Use of cosmetics waxed and waned, reaching a peak in the Renaissance when both men and women made lavish use of cosmetic preparations.
The twentieth century brought another boom to make-up as the "pace of the times" was increasing due to improved and faster communications and travel. Distant and foreign styles, including cosmetic preparations and applications, spread swiftly and bred more change which in turn spread elsewhere.
The fashion industry became spotlighted by the various medias and advertisements promoted make-up creating an enormous market. The scientific preparation of cosmetics have been fostered and extolled. The market continues to grow as new products and brand names are constantly introduced.
The large market created also insures competition for that market. Product comparison is inevitable and product appearance is one very important basis of comparison. As cosmetics appeal to vanity and the purpose of cosmetics is to enhance personal appearance, the product appearance, along with packaging, etc., is an important factor in consumer acceptance and product success.
Preparations such as nail polish are presented in a manner displaying the product itself, through clear containers or package windows. Preparations such as these contain pigments mixed and suspended in various solvents or make-up bases. Should the incorporated pigments float, settle, striate or separate the product's appearance is adversely affected. A product's shelf-life is dependent upon avoiding these occurrences over time.
Many coatings and methods of treating pigments have been proposed to improve the dispersion and suspension characteristics of nail-polish pigments. Coatings based on lecithin and associated fatty acids such as palmitic, stearic and oleic acids or their salts have been applied to increase pigment dispersion and hydrophobicity. Some examples of an extensive field of research are U.S. Pat. Nos. 4,710,375 (Takasuka et al.), Reissue U.S. Pat. No. 31,602 (4,375,989 Makinnen), 2,068,066 (O'Brien), 1,946,052 (Baldwin) and 1,894,168 (Gardner). Efforts to improve the performance of these dispersion agents include some exotic proposals, for example, use of a phosphorylated fatty acid, U.S. Pat. No. 3,343,974 (Faulkner). Some of the patents in this field relate to paint, and their end products are not suitable for use on humans.

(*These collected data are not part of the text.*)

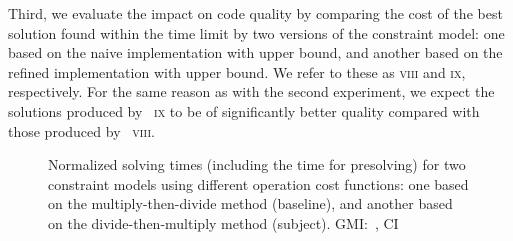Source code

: \def\modelH{\textsc{viii}}
\def\modelI{\textsc{ix}}

Third, we evaluate the impact on code quality by comparing the cost of the best
\gls{solution} found within the time limit by two versions of the
\gls{constraint model}: one based on the naive implementation with upper bound,
and another based on the refined implementation with upper bound.
%
We refer to these  as \modelH{} and \modelI,
respectively.
%
For the same reason as with the second experiment, we expect the
\glspl{solution} produced by ~\modelI{} to be of
significantly better quality compared with those produced by
~\modelH.



\begin{figure}
  \centering%
  \maxsizebox{\textwidth}{!}{%
    \trimBarchartPlot{%
    }%
  }

  \caption[%
            Plot for evaluating the operation cost function's impact on
            solving time%
          ]%
          {%
            Normalized solving times (including the time for presolving) for two
            constraint models using different operation cost functions: one
            based on the multiply-then-divide method (baseline), and another
            based on the divide-then-multiply method (subject).
            GMI:~\printGMI{%
              \NewOpCostFunVsOldPrePlusSolvingTimeSpeedupPrePlusSolvingTimeRegularSpeedupGmean%
            },
            CI~\printGMICI{%
              \NewOpCostFunVsOldPrePlusSolvingTimeSpeedupPrePlusSolvingTimeRegularSpeedupCiMin%
            }{%
              \NewOpCostFunVsOldPrePlusSolvingTimeSpeedupPrePlusSolvingTimeRegularSpeedupCiMax%
            }%
          }
\end{figure}

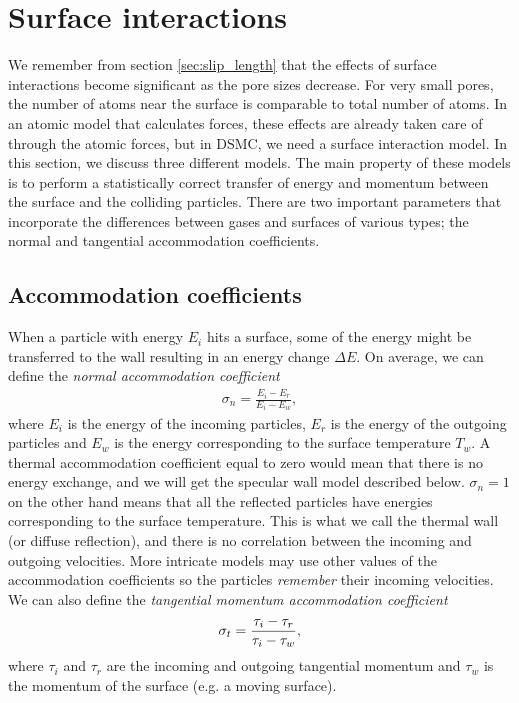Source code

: \section{Surface interactions}
\label{sec:surface_interactions}
We remember from section \ref{sec:slip_length} that the effects of surface interactions become significant as the pore sizes decrease. For very small pores, the number of atoms near the surface is comparable to total number of atoms. In an atomic model that calculates forces, these effects are already taken care of through the atomic forces, but in DSMC, we need a surface interaction model. In this section, we discuss three different models. The main property of these models is to perform a statistically correct transfer of energy and momentum between the surface and the colliding particles. There are two important parameters that incorporate the differences between gases and surfaces of various types; the normal and tangential accommodation coefficients.
\subsection{Accommodation coefficients}
\label{sec:accomodation_coefficients}
When a particle with energy $E_i$ hits a surface, some of the energy might be transferred to the wall resulting in an energy change $\Delta E$. On average, we can define the \textit{normal accommodation coefficient} 
\begin{align}
	\sigma_n = \frac{E_i - E_r}{E_i - E_w},
\end{align}
where $E_i$ is the energy of the incoming particles, $E_r$ is the energy of the outgoing particles and $E_w$ is the energy corresponding to the surface temperature $T_w$. A thermal accommodation coefficient equal to zero would mean that there is no energy exchange, and we will get the specular wall model described below. $\sigma_n=1$ on the other hand means that all the reflected particles have energies corresponding to the surface temperature. This is what we call the thermal wall (or diffuse reflection\cite{karniadakis2005microflows}), and there is no correlation between the incoming and outgoing velocities. More intricate models may use other values of the accommodation coefficients so the particles \textit{remember} their incoming velocities. We can also define the \textit{tangential momentum accommodation coefficient}
\begin{align}
	\sigma_t = {\tau_i - \tau_r\over \tau_i - \tau_w},
\end{align}
where $\tau_i$ and $\tau_r$ are the incoming and outgoing tangential momentum and $\tau_w$ is the momentum of the surface (e.g. a moving surface). 

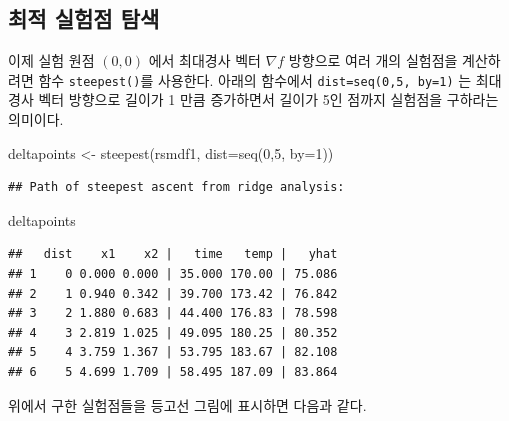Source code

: \documentclass[
]{book}
\newenvironment{Shaded}{\begin{snugshade}}{\end{snugshade}}
\newcommand{\AttributeTok}[1]{\textcolor[rgb]{0.77,0.63,0.00}{#1}}
\newcommand{\DecValTok}[1]{\textcolor[rgb]{0.00,0.00,0.81}{#1}}
\newcommand{\FloatTok}[1]{\textcolor[rgb]{0.00,0.00,0.81}{#1}}
\newcommand{\FunctionTok}[1]{\textcolor[rgb]{0.00,0.00,0.00}{#1}}
\newcommand{\NormalTok}[1]{#1}
\newcommand{\OtherTok}[1]{\textcolor[rgb]{0.56,0.35,0.01}{#1}}
\newcommand{\SpecialCharTok}[1]{\textcolor[rgb]{0.00,0.00,0.00}{#1}}
\newcommand{\StringTok}[1]{\textcolor[rgb]{0.31,0.60,0.02}{#1}}
\theoremstyle{definition}
\theoremstyle{definition}
\theoremstyle{definition}
\theoremstyle{definition}
\theoremstyle{remark}
\begin{document}
\hypertarget{uxcd5cuxc801-uxc2e4uxd5d8uxc810-uxd0d0uxc0c9}{%
\subsection{최적 실험점 탐색}\label{uxcd5cuxc801-uxc2e4uxd5d8uxc810-uxd0d0uxc0c9}}

이제 실험 원점 \((0,0)\) 에서 최대경사 벡터 \(\nabla f\) 방향으로 여러 개의 실험점을 계산하려면 함수 \texttt{steepest()}를 사용한다.
아래의 함수에서 \texttt{dist=seq(0,5,\ by=1)} 는 최대경사 벡터 방향으로 길이가 1 만큼 증가하면서 길이가 5인 점까지 실험점을 구하라는 의미이다.

\begin{Shaded}
\begin{Highlighting}[]
\NormalTok{deltapoints }\OtherTok{\textless{}{-}} \FunctionTok{steepest}\NormalTok{(rsmdf1, }\AttributeTok{dist=}\FunctionTok{seq}\NormalTok{(}\DecValTok{0}\NormalTok{,}\DecValTok{5}\NormalTok{, }\AttributeTok{by=}\DecValTok{1}\NormalTok{))}
\end{Highlighting}
\end{Shaded}

\begin{verbatim}
## Path of steepest ascent from ridge analysis:
\end{verbatim}

\begin{Shaded}
\begin{Highlighting}[]
\NormalTok{deltapoints}
\end{Highlighting}
\end{Shaded}

\begin{verbatim}
##   dist    x1    x2 |   time   temp |   yhat
## 1    0 0.000 0.000 | 35.000 170.00 | 75.086
## 2    1 0.940 0.342 | 39.700 173.42 | 76.842
## 3    2 1.880 0.683 | 44.400 176.83 | 78.598
## 4    3 2.819 1.025 | 49.095 180.25 | 80.352
## 5    4 3.759 1.367 | 53.795 183.67 | 82.108
## 6    5 4.699 1.709 | 58.495 187.09 | 83.864
\end{verbatim}

위에서 구한 실험점들을 등고선 그림에 표시하면 다음과 같다.

\begin{Shaded}
\end{Shaded}
\end{document}
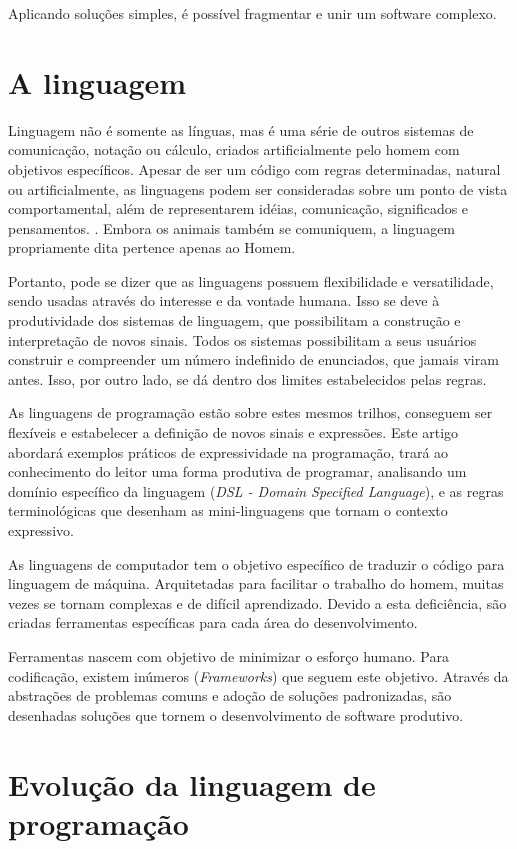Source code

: \documentclass[espaco=simples,appendix=Name]{abnt}
\begin{document}
Aplicando soluções simples, é possível fragmentar e unir um software complexo.
\chapter{A linguagem}


Linguagem não é somente as línguas, mas é uma série de outros sistemas de comunicação, notação ou cálculo, criados artificialmente pelo homem com objetivos específicos. Apesar de ser um código com regras determinadas, natural ou artificialmente, as linguagens podem ser consideradas sobre um ponto de vista comportamental, além de representarem idéias, comunicação, significados e pensamentos. \cite{linguagemLinguistica}. Embora os animais também se comuniquem, a linguagem propriamente dita pertence apenas ao Homem\cite{wikiLinguagem}.


Portanto, pode se dizer que as linguagens possuem flexibilidade e versatilidade, sendo usadas através do interesse e da vontade humana. Isso se deve à produtividade dos sistemas de linguagem, que possibilitam a construção e interpretação de novos sinais. Todos os sistemas possibilitam a seus usuários construir e compreender um número indefinido de enunciados, que jamais viram antes. Isso, por outro lado, se dá dentro dos limites estabelecidos pelas regras.

As linguagens de programação estão sobre estes mesmos trilhos, conseguem ser flexíveis e estabelecer a definição de novos sinais e expressões. Este artigo abordará exemplos práticos de expressividade na programação, trará ao conhecimento do leitor uma forma produtiva de programar, analisando um domínio específico da linguagem (\textit{DSL - Domain Specified Language}), e as regras terminológicas que desenham as mini-linguagens que tornam o contexto expressivo.

As linguagens de computador tem o objetivo específico de traduzir o código para linguagem de máquina. Arquitetadas para facilitar o trabalho do homem, muitas vezes se tornam complexas e de difícil aprendizado. Devido a esta deficiência, são criadas ferramentas específicas para cada área do desenvolvimento. 

Ferramentas nascem com objetivo de minimizar o esforço humano. Para codificação, existem inúmeros (\textit{Frameworks}) que seguem este objetivo. Através da abstrações de problemas comuns e adoção de soluções padronizadas, são desenhadas soluções que tornem o desenvolvimento de software produtivo.


\chapter{Evolução da linguagem de programação}
\end{document}
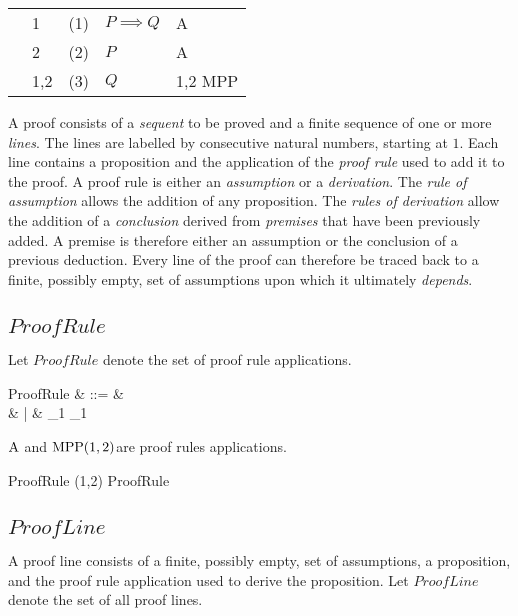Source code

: \documentclass[11pt, oneside]{article}
\begin{document}
\begin{tabular}{l l r l l}
&	1	&	(1)	&	$P \implies Q$	&	A \\
&	2	&	(2)	&	$P$			&	A \\
&	1,2	&	(3)	&	$Q$			&	1,2 MPP
\end{tabular}

\vspace{1ex}

A proof consists of a {\it sequent} to be proved and a finite sequence of one or more {\it lines}.
The lines are labelled by consecutive natural numbers, starting at $1$.
Each line contains a proposition and the application of the {\it proof rule} used to add it to the proof. 
A proof rule is either an {\it assumption} or a {\it derivation}.
The {\it rule of assumption} allows the addition of any proposition.
The {\it rules of derivation} allow the addition of a {\it conclusion} derived from {\it premises} that have been
previously added.
A premise is therefore either an assumption or the conclusion of a previous deduction.
Every line of the proof can therefore be traced back to a finite, possibly empty, set of assumptions upon
which it ultimately {\it depends}.

\subsection{$ProofRule$}

Let $ProofRule$ denote the set of proof rule applications.

\begin{syntax}
	ProofRule	& ::= &  \\
			&  |	&  \ldata \nat_1 \cross \nat_1 \rdata
\end{syntax}

\begin{example}
$\operatorname{A}$ and $\operatorname{MPP}(1,2)$are proof rules applications.

\begin{zed}
	 \in ProofRule
\also
	(1,2) \in ProofRule
\end{zed}

\end{example}

\subsection{$ProofLine$}

A proof line consists of a finite, possibly empty, set of assumptions, a proposition,
and the proof rule application used to derive the proposition.
Let $ProofLine$ denote the set of all proof lines.
\end{document}
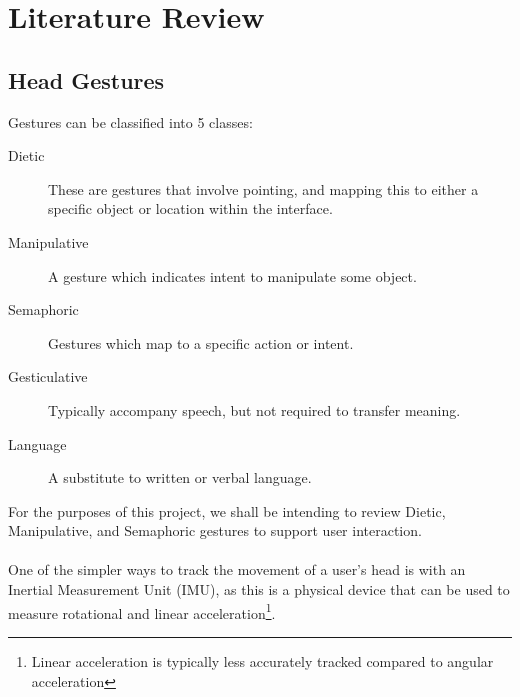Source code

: \section{Literature Review} %


%   


\subsection{Head Gestures}

Gestures can be classified into 5 classes\cite{karam2005taxonomy}:
\begin{description}
    \item[Dietic] These are gestures that involve pointing, and mapping this to either a specific object or location within the interface.
    \item[Manipulative] A gesture which indicates intent to manipulate some object.
    \item[Semaphoric] Gestures which map to a specific action or intent.
    \item[Gesticulative] Typically accompany speech, but not required to transfer meaning.
    \item[Language] A substitute to written or verbal language.
\end{description}
For the purposes of this project, we shall be intending to review Dietic, Manipulative, and Semaphoric gestures to support user interaction.
\\\\
One of the simpler ways to track the movement of a user's head is with an Inertial Measurement Unit
 (IMU), as this is a physical device that can be used to measure rotational and linear acceleration\footnote{Linear acceleration is typically less accurately tracked compared to angular acceleration}.

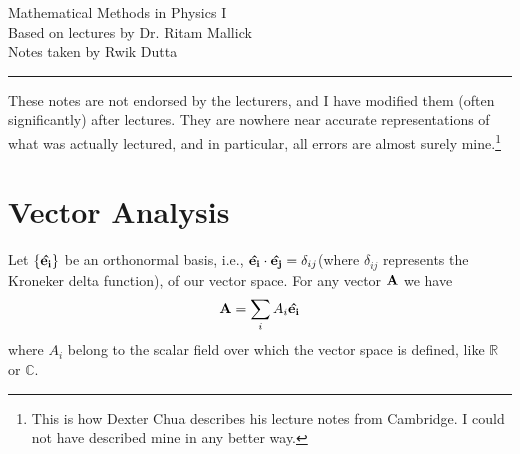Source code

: \documentclass[10pt, a4paper]{extarticle}
\theoremstyle{definition}
\begin{document}
\begin{center}
	\fontsize{25}{60}\selectfont Mathematical Methods in Physics I \\
	\large Based on lectures by Dr. Ritam Mallick\\
	Notes taken by Rwik Dutta
\end{center}
\hrule
\begin{center}
	These notes are not endorsed by the lecturers, and I have modified them (often
	significantly) after lectures. They are nowhere near accurate representations of what
	was actually lectured, and in particular, all errors are almost surely mine.\footnote[1]{This is how Dexter Chua describes his lecture notes from Cambridge. I could not have described mine in any better way.}
\end{center}
\tableofcontents

\newpage

\section{Vector Analysis}
Let $\{\vu{e_i}\}$ be an orthonormal basis, i.e., $\vu{e_i}\cdot\vu{e_j}=\delta_{ij}$(where $\delta_{ij}$ represents the Kroneker delta function), of our vector space. For any vector $\vb{A}$ we have
\[\vb{A}=\sum_{i}A_i\vu{e_i}\]
where $A_i$ belong to the scalar field over which the vector space is defined, like $\mathbb{R}$ or $\mathbb{C}$.
\end{document}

A major drawback arising from the use of fatty acids or their salts is that an adequately uniform coating of the pigments is not achieved: This non-uniformity of the coating can result in agglomeration or floatation of the pigments in subsequent processing, yielding an unacceptable end product.
It has also been proposed to use a silicone coating in a method which calls for the tumbling of the pigment while spraying the pigment with silicone in a 2% solution with a carrier, and then heating the pigment, in the presence of a catalyst, to approximately 70.degree. C. in order to cure the silicone.
This method also suffers from the problems of non-uniformity and complete curing of the silicone does not occur. Untreated silicone can form a layer on top of the liquid make-up. Additionally, uncured silicone can react with moisture and alcohol forming hydrogen gas.
Other drawbacks inherent with the silicone coating process are a reduced gloss of the finished product and reduced hiding power of the pigment. The reduced hiding power can result in requiring up to 25% more pigment in the cosmetic. An increase in pigment further increases the problems associated with non-uniformly coated pigments and uncured silicone on the pigments.
In summary, there has been a longfelt need for a simple system to improve the dispersibilty of pigments to be used in nail polish. In particular, there is a need to provide a system which can be used to pre-treat the pigment before grinding, will coat newly exposed surfaces of the pigment effectively during the grinding process, and can reduce the need for dispersion agents in the end-product nail polish. It is furthermore important that any such pigment treatment system not affect the performance of the pigment, notably its hiding power and color.